By analyzing existing cross correlation between SungMoon Electronics Co and Wooyang Co, you can compare the effects of market volatilities on SungMoon Electronics and Wooyang and check how they will diversify away market risk if combined in the same portfolio for a given time horizon. You can also utilize pair trading strategies of matching a long position in SungMoon Electronics with a short position of Wooyang. Check out your portfolio center. Please also check ongoing floating volatility patterns of SungMoon Electronics and Wooyang.
Diversification Opportunities for SungMoon Electronics and Wooyang
0.86 | Correlation Coefficient |
Very poor diversification
The 3 months correlation between SungMoon and Wooyang is 0.86. Overlapping area represents the amount of risk that can be diversified away by holding SungMoon Electronics Co and Wooyang Co in the same portfolio, assuming nothing else is changed. The correlation between historical prices or returns on Wooyang and SungMoon Electronics is a relative statistical measure of the degree to which these equity instruments tend to move together. The correlation coefficient measures the extent to which returns on SungMoon Electronics Co are associated (or correlated) with Wooyang. Values of the correlation coefficient range from -1 to +1, where.
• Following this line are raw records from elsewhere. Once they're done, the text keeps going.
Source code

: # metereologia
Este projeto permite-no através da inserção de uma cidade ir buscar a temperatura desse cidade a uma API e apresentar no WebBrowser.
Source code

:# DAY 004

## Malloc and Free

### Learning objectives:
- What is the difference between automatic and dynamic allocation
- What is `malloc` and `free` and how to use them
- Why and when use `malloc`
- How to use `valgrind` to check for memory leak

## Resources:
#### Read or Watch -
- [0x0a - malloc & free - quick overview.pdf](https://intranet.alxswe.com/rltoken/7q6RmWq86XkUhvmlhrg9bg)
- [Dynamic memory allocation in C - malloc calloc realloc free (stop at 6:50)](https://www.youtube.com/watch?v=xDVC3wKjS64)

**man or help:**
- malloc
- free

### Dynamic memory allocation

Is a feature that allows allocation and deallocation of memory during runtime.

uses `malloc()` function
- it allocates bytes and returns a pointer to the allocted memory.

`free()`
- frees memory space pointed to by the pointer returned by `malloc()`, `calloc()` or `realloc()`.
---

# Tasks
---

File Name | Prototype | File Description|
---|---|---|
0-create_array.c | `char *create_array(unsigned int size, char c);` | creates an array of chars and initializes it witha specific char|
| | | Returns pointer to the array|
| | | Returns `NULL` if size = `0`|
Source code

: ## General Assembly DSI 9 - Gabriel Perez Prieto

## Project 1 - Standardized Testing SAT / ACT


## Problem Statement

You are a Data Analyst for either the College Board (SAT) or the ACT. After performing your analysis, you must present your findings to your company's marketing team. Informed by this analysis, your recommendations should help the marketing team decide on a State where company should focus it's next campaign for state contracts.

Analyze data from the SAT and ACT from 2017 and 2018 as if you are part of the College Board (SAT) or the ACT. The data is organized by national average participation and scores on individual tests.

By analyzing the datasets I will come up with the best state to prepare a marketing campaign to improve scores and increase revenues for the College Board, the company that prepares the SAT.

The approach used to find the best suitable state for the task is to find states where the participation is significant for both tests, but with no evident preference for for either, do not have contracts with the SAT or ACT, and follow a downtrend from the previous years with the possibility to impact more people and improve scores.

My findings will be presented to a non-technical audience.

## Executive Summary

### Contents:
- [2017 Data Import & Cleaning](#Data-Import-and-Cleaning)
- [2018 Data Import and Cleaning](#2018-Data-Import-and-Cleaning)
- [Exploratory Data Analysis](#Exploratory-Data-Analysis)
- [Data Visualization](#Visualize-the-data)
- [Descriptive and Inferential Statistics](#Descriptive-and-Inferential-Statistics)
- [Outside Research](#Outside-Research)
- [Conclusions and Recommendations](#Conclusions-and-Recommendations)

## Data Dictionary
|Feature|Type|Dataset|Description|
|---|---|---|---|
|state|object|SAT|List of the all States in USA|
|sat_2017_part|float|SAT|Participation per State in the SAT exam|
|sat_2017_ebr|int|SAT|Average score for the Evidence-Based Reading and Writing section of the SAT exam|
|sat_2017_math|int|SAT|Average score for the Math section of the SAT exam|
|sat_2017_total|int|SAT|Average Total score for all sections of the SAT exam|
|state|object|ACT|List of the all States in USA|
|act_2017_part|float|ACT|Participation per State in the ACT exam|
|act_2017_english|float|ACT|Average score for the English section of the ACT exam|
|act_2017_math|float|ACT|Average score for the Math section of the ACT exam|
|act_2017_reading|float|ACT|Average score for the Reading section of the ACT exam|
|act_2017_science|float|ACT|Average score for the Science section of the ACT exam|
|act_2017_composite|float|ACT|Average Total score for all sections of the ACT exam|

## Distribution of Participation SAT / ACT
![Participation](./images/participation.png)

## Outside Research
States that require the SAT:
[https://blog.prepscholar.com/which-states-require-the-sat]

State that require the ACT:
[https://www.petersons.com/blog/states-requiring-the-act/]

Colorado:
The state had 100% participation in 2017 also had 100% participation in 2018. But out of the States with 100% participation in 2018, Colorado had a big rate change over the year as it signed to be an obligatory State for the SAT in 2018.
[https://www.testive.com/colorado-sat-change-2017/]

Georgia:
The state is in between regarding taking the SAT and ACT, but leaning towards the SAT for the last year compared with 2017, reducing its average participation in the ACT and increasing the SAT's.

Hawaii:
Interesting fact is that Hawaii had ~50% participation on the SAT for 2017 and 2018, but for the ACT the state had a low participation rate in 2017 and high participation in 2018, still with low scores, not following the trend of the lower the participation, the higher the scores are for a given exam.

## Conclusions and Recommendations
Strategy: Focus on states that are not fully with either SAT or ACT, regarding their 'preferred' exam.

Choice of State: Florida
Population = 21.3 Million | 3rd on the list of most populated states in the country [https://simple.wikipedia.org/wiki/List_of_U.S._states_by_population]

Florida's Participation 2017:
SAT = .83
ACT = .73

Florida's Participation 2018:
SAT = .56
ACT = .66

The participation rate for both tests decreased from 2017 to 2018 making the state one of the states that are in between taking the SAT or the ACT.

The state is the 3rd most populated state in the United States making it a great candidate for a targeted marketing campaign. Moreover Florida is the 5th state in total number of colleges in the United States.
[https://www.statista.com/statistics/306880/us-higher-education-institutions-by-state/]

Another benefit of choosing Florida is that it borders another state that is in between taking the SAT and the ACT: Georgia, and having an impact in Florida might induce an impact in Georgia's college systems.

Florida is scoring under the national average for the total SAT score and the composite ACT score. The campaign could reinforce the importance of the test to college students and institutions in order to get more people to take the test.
The correlation of zero (0) is possible when the price movement of Wooyang has no effect on the direction of SungMoon Electronics i.e., SungMoon Electronics and Wooyang go up and down completely randomly.
Pair Corralation between SungMoon Electronics and Wooyang
Assuming the 90 days trading horizon SungMoon Electronics Co is expected to under-perform the Wooyang. But the stock apears to be less risky and, when comparing its historical volatility, SungMoon Electronics Co is 1.29 times less risky than Wooyang. The stock trades about -0.01 of its potential returns per unit of risk. The Wooyang Co is currently generating about 0.03 of returns per unit of risk over similar time horizon. If you would invest 288,000 in Wooyang Co on September 19, 2024 and sell it today you would earn a total of 41,500 from holding Wooyang Co or generate 14.41% return on investment over 90 days.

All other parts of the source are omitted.